German Witches Demand Rites

FRANKFURT, Germany (AP) - Witches in the U.S. military have tried to keep a low profile,

but they've been coming out in the open in a fuss over their use of a troop recreation

center for their meetings.

It all began when the military paper Stars and Stripes quoted Air Force Staff Sgt.

Nathan Crisp, himself a wiccan-as witches prefer to call themselves-as saying harassment

is part of being a witch, so they generally keep to themselves.

The newspaper later published a letter complaining about a "pagan support group"

meeting at the U.S. military recreation center at the Vogelwen American housing area

in Kaiserslautern.

Since then, many soldier-witches have come forward to complain about that attitude.

"We do not conduct sacrifices-animal or human," Ivy Nelson, another witchcraft-practicing

American army member wrote in a letter to Stars and Stripes.

Nelson, a 34-year-old army specialist, told the Associated Press that about 30 Americans,

most of them in the U.S military, regularly attend wiccans meetings in Kaiserslautern

and that another 100 were on their mailing list.

The newspaper has received at least 15 letters from practicing pagans, says Cheri

Tellez of the letters to the editor department.

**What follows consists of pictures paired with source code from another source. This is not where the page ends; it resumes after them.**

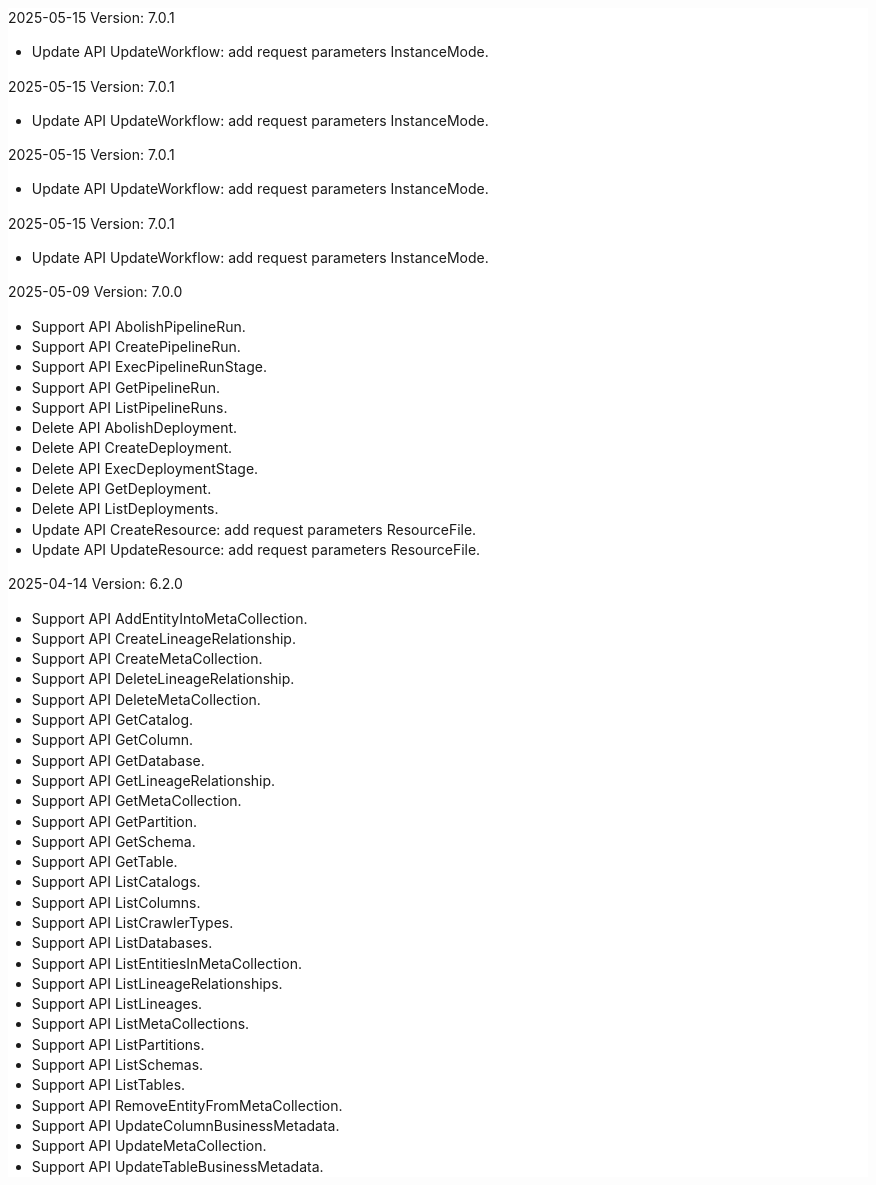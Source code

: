 
2025-05-15 Version: 7.0.1
- Update API UpdateWorkflow: add request parameters InstanceMode.


2025-05-15 Version: 7.0.1
- Update API UpdateWorkflow: add request parameters InstanceMode.


2025-05-15 Version: 7.0.1
- Update API UpdateWorkflow: add request parameters InstanceMode.


2025-05-15 Version: 7.0.1
- Update API UpdateWorkflow: add request parameters InstanceMode.


2025-05-09 Version: 7.0.0
- Support API AbolishPipelineRun.
- Support API CreatePipelineRun.
- Support API ExecPipelineRunStage.
- Support API GetPipelineRun.
- Support API ListPipelineRuns.
- Delete API AbolishDeployment.
- Delete API CreateDeployment.
- Delete API ExecDeploymentStage.
- Delete API GetDeployment.
- Delete API ListDeployments.
- Update API CreateResource: add request parameters ResourceFile.
- Update API UpdateResource: add request parameters ResourceFile.


2025-04-14 Version: 6.2.0
- Support API AddEntityIntoMetaCollection.
- Support API CreateLineageRelationship.
- Support API CreateMetaCollection.
- Support API DeleteLineageRelationship.
- Support API DeleteMetaCollection.
- Support API GetCatalog.
- Support API GetColumn.
- Support API GetDatabase.
- Support API GetLineageRelationship.
- Support API GetMetaCollection.
- Support API GetPartition.
- Support API GetSchema.
- Support API GetTable.
- Support API ListCatalogs.
- Support API ListColumns.
- Support API ListCrawlerTypes.
- Support API ListDatabases.
- Support API ListEntitiesInMetaCollection.
- Support API ListLineageRelationships.
- Support API ListLineages.
- Support API ListMetaCollections.
- Support API ListPartitions.
- Support API ListSchemas.
- Support API ListTables.
- Support API RemoveEntityFromMetaCollection.
- Support API UpdateColumnBusinessMetadata.
- Support API UpdateMetaCollection.
- Support API UpdateTableBusinessMetadata.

Senior Airman Melissa R. Ujczo-Kovachich, stationed at the Ramstein Air Base, said

the initial letter complaining about the group, by Melody Hull, "caused me so

much pain."

"I would love to talk to her and explain my beliefs to her. However, I'm afraid

she would be too busy stacking kindling around my feet," Ujczo-Kovachich wrote

in her letter to the editor.

U.S. Air Force Major Dave Turner, a spokesman for the Kaiserslautern military community,

says the wiccans have a right to meet and practice their beliefs.

"We've never had any problems with them, " he said.